*Source records:*
• • • • • • •

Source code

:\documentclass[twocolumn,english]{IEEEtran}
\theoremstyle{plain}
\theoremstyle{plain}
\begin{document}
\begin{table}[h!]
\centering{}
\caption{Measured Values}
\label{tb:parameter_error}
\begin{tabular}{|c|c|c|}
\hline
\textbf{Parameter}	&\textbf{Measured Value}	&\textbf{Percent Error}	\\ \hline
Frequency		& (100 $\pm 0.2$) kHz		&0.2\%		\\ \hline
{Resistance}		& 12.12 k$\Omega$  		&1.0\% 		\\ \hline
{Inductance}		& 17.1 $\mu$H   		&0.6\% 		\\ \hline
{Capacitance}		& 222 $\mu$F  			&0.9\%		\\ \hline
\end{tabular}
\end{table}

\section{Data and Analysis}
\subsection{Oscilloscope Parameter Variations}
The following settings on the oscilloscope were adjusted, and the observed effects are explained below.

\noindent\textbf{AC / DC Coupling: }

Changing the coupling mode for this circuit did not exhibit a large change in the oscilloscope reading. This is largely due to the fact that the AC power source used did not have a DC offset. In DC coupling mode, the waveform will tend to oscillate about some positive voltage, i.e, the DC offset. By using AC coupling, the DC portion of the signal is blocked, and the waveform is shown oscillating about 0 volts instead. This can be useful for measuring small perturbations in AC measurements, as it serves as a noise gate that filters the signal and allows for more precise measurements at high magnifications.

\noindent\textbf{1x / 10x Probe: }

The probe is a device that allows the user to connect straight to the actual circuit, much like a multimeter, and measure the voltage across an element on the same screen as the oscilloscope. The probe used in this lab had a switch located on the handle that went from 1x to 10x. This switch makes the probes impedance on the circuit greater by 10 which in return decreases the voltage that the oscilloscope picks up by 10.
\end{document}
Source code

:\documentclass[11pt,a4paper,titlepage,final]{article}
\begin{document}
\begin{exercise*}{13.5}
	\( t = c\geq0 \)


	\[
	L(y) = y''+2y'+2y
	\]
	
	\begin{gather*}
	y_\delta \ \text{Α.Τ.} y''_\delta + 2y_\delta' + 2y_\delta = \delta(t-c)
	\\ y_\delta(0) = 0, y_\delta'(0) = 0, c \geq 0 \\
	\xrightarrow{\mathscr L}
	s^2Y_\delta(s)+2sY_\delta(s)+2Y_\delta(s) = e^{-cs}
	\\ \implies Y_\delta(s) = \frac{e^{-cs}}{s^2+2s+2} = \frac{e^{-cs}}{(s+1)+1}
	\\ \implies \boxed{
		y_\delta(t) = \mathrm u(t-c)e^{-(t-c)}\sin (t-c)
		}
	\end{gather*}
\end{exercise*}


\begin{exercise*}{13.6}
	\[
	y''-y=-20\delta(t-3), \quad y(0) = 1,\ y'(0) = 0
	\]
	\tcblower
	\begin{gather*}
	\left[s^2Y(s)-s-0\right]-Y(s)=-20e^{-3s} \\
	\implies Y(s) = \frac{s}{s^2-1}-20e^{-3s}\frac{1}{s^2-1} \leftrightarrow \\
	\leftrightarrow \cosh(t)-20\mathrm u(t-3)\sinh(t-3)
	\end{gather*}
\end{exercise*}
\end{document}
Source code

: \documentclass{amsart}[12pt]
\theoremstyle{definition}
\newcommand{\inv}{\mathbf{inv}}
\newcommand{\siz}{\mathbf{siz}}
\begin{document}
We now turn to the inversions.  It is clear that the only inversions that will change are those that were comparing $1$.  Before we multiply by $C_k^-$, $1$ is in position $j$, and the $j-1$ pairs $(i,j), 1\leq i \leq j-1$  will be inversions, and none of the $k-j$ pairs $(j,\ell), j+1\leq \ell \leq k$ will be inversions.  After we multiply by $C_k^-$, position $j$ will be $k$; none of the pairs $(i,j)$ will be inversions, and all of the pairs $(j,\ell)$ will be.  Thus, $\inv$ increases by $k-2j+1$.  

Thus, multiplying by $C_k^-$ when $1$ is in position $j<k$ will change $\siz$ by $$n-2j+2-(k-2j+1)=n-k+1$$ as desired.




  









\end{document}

• • • • • • •

*Your task:*
Please output every line shown above exactly.

*Result:*
Source code

:\documentclass[twocolumn,english]{IEEEtran}
\theoremstyle{plain}
\theoremstyle{plain}
\begin{document}
\begin{table}[h!]
\centering{}
\caption{Measured Values}
\label{tb:parameter_error}
\begin{tabular}{|c|c|c|}
\hline
\textbf{Parameter}	&\textbf{Measured Value}	&\textbf{Percent Error}	\\ \hline
Frequency		& (100 $\pm 0.2$) kHz		&0.2\%		\\ \hline
{Resistance}		& 12.12 k$\Omega$  		&1.0\% 		\\ \hline
{Inductance}		& 17.1 $\mu$H   		&0.6\% 		\\ \hline
{Capacitance}		& 222 $\mu$F  			&0.9\%		\\ \hline
\end{tabular}
\end{table}

\section{Data and Analysis}
\subsection{Oscilloscope Parameter Variations}
The following settings on the oscilloscope were adjusted, and the observed effects are explained below.

\noindent\textbf{AC / DC Coupling: }

Changing the coupling mode for this circuit did not exhibit a large change in the oscilloscope reading. This is largely due to the fact that the AC power source used did not have a DC offset. In DC coupling mode, the waveform will tend to oscillate about some positive voltage, i.e, the DC offset. By using AC coupling, the DC portion of the signal is blocked, and the waveform is shown oscillating about 0 volts instead. This can be useful for measuring small perturbations in AC measurements, as it serves as a noise gate that filters the signal and allows for more precise measurements at high magnifications.

\noindent\textbf{1x / 10x Probe: }

The probe is a device that allows the user to connect straight to the actual circuit, much like a multimeter, and measure the voltage across an element on the same screen as the oscilloscope. The probe used in this lab had a switch located on the handle that went from 1x to 10x. This switch makes the probes impedance on the circuit greater by 10 which in return decreases the voltage that the oscilloscope picks up by 10.
\end{document}
Source code

:\documentclass[11pt,a4paper,titlepage,final]{article}
\begin{document}
\begin{exercise*}{13.5}
	\( t = c\geq0 \)


	\[
	L(y) = y''+2y'+2y
	\]
	
	\begin{gather*}
	y_\delta \ \text{Α.Τ.} y''_\delta + 2y_\delta' + 2y_\delta = \delta(t-c)
	\\ y_\delta(0) = 0, y_\delta'(0) = 0, c \geq 0 \\
	\xrightarrow{\mathscr L}
	s^2Y_\delta(s)+2sY_\delta(s)+2Y_\delta(s) = e^{-cs}
	\\ \implies Y_\delta(s) = \frac{e^{-cs}}{s^2+2s+2} = \frac{e^{-cs}}{(s+1)+1}
	\\ \implies \boxed{
		y_\delta(t) = \mathrm u(t-c)e^{-(t-c)}\sin (t-c)
		}
	\end{gather*}
\end{exercise*}


\begin{exercise*}{13.6}
	\[
	y''-y=-20\delta(t-3), \quad y(0) = 1,\ y'(0) = 0
	\]
	\tcblower
	\begin{gather*}
	\left[s^2Y(s)-s-0\right]-Y(s)=-20e^{-3s} \\
	\implies Y(s) = \frac{s}{s^2-1}-20e^{-3s}\frac{1}{s^2-1} \leftrightarrow \\
	\leftrightarrow \cosh(t)-20\mathrm u(t-3)\sinh(t-3)
	\end{gather*}
\end{exercise*}
\end{document}
Source code

: \documentclass{amsart}[12pt]
\theoremstyle{definition}
\newcommand{\inv}{\mathbf{inv}}
\newcommand{\siz}{\mathbf{siz}}
\begin{document}
We now turn to the inversions.  It is clear that the only inversions that will change are those that were comparing $1$.  Before we multiply by $C_k^-$, $1$ is in position $j$, and the $j-1$ pairs $(i,j), 1\leq i \leq j-1$  will be inversions, and none of the $k-j$ pairs $(j,\ell), j+1\leq \ell \leq k$ will be inversions.  After we multiply by $C_k^-$, position $j$ will be $k$; none of the pairs $(i,j)$ will be inversions, and all of the pairs $(j,\ell)$ will be.  Thus, $\inv$ increases by $k-2j+1$.  

Thus, multiplying by $C_k^-$ when $1$ is in position $j<k$ will change $\siz$ by $$n-2j+2-(k-2j+1)=n-k+1$$ as desired.




  









\end{document}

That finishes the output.